Hospitals Use AI to Optimize Billing
Hospitals are turning to AI to automate clinical documentation and medical coding, the process of translating care into standardized billing codes submitted to insurers. These tools use ambient listening technology to capture clinical interactions in real time, then analyze physician notes and lab reports to automatically assign billing codes, a workflow that proponents say reduces paperwork and physician burnout.
But the Blue Cross Blue Shield Association analysis of de-identified claims data found patterns that raise questions about accuracy. Researchers tracked a sharp rise in diagnoses of acute posthemorrhagic anemia at hospitals that had publicly disclosed AI adoption. In many of these cases, patients coded with the condition never received blood transfusions, a treatment typically associated with it. That diagnosis spike alone added $22 million to maternity admission costs in one year.
Looking across all facilities, the analysis attributed about $663 million in inpatient spending and at least $1.67 billion in outpatient spending to AI-powered coding practices.
Federal data shows 7 in 10 U.S. hospitals used predictive AI in 2024, with AI use for billing jumping 25% year over year, according to U.S. News and World Report.
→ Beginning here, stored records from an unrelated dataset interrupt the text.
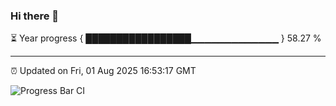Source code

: ### Hi there 👋

⏳ Year progress { █████████████████▁▁▁▁▁▁▁▁▁▁▁▁▁ } 58.27 %

---

⏰ Updated on Fri, 01 Aug 2025 16:53:17 GMT

![Progress Bar CI](https://github.com/IshwaranRudhara/GIT-ACTION/workflows/Progress%20Bar%20CI/badge.svg)
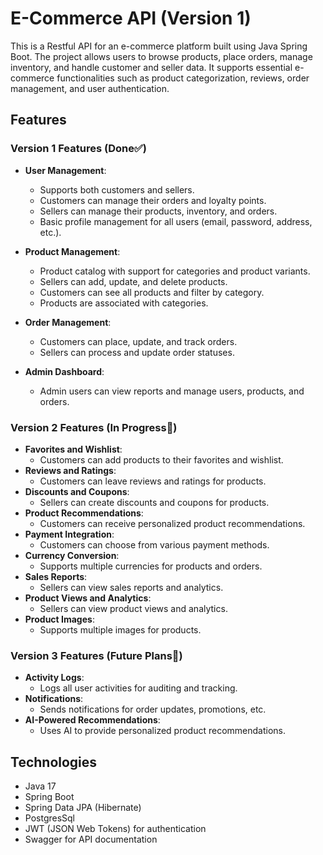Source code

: # E-Commerce API (Version 1)

This is a Restful API for an e-commerce platform built using Java Spring Boot. The project allows users to browse
products, place orders, manage inventory, and handle customer and seller data. It supports essential e-commerce
functionalities such as product categorization, reviews, order management, and user authentication.

## Features

### **Version 1 Features** (Done✅)

- **User Management**:
    - Supports both customers and sellers.
    - Customers can manage their orders and loyalty points.
    - Sellers can manage their products, inventory, and orders.
    - Basic profile management for all users (email, password, address, etc.).

- **Product Management**:
    - Product catalog with support for categories and product variants.
    - Sellers can add, update, and delete products.
    - Customers can see all products and filter by category.
    - Products are associated with categories.

- **Order Management**:
    - Customers can place, update, and track orders.
    - Sellers can process and update order statuses.

- **Admin Dashboard**:
    - Admin users can view reports and manage users, products, and orders.

### **Version 2 Features** (In Progress🚧)

- **Favorites and Wishlist**:
    - Customers can add products to their favorites and wishlist.
- **Reviews and Ratings**:
    - Customers can leave reviews and ratings for products.
- **Discounts and Coupons**:
    - Sellers can create discounts and coupons for products.
- **Product Recommendations**:
    - Customers can receive personalized product recommendations.
- **Payment Integration**:
    - Customers can choose from various payment methods.
- **Currency Conversion**:
    - Supports multiple currencies for products and orders.
- **Sales Reports**:
    - Sellers can view sales reports and analytics.
- **Product Views and Analytics**:
    - Sellers can view product views and analytics.
- **Product Images**:
    - Supports multiple images for products.

### **Version 3 Features** (Future Plans🔮)

- **Activity Logs**:
    - Logs all user activities for auditing and tracking.
- **Notifications**:
    - Sends notifications for order updates, promotions, etc.
- **AI-Powered Recommendations**:
    - Uses AI to provide personalized product recommendations.

## Technologies

- Java 17
- Spring Boot
- Spring Data JPA (Hibernate)
- PostgresSql
- JWT (JSON Web Tokens) for authentication
- Swagger for API documentation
Insurers Use Their Own Algorithms
As hospitals automate revenue capture, insurers are deploying AI to audit claims and deny coverage at scale. The share of provider claims denied more than 10% of the time has risen from 30% three years ago to 41% today, according to Experian. Insurers on Affordable Care Act marketplaces denied nearly 1 in 5 in-network claims in 2023, up from 17% in 2021, according to KFF.
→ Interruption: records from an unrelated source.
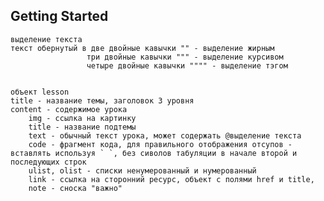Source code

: ## Getting Started

    выделение текста
    текст обернутый в две двойные кавычки "" - выделение жирным
                     три двойные кавычки """ - выделение курсивом
                     четыре двойные кавычки """" - выделение тэгом


    объект lesson
    title - название темы, заголовок 3 уровня
    content - содержимое урока
        img - ссылка на картинку
        title - название подтемы
        text - обычный текст урока, может содержать @выделение текста
        code - фрагмент кода, для правильного отображения отсупов - вставлять используя ` `, без сиволов табуляции в начале второй и последующих строк
        ulist, olist - списки ненумерованный и нумерованный
        link - ссылка на сторонний ресурс, объект с полями href и title,
        note - сноска "важно"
UnitedHealth Group has faced scrutiny from federal lawmakers over its use of algorithms to deny care to seniors enrolled in Medicare Advantage, according to industry news site Stat. Humana and other insurers face lawsuits and regulatory investigations over similar practices, said Revenue Cycle Coding Strategies. The industry argues AI improves efficiency and reduces costs by processing high volumes of claims data that would otherwise require extensive manual review.
Patients are beginning to arm themselves with AI tools as well, according to North Carolina Health News. Startups, including Sheer Health and the nonprofit Counterforce Health, have built tools that help patients analyze denial letters, cross-reference their insurance policies and draft appeals. Historically, fewer than 1% of denied claims are appealed, and patients lose more than half of those appeals.
Consumer AI tools are designed to shift that math, though Carmel Shachar, assistant clinical professor of law and the faculty director of the Health Law and Policy Clinic at Harvard Law School, warned that it can be difficult for a layperson to understand when AI is doing good work and when it is hallucinating or giving something that isn’t quite accurate, according to North Carolina Health News.
Regulation Meets Rapidly Scaling Problem
The speed of AI deployment on both sides of the healthcare billing divide is outpacing regulatory frameworks. The site said more than a dozen states passed laws regulating AI in healthcare in 2025, with Arizona, Maryland, Nebraska and Texas among those banning AI as the sole decision-maker in prior authorization denials. Broader federal standards have not kept pace.
The concern for regulators is not simply that AI speeds up billing disputes. It is that automated systems on both sides risk optimizing for financial outcomes rather than clinical accuracy, with patients caught between competing algorithms.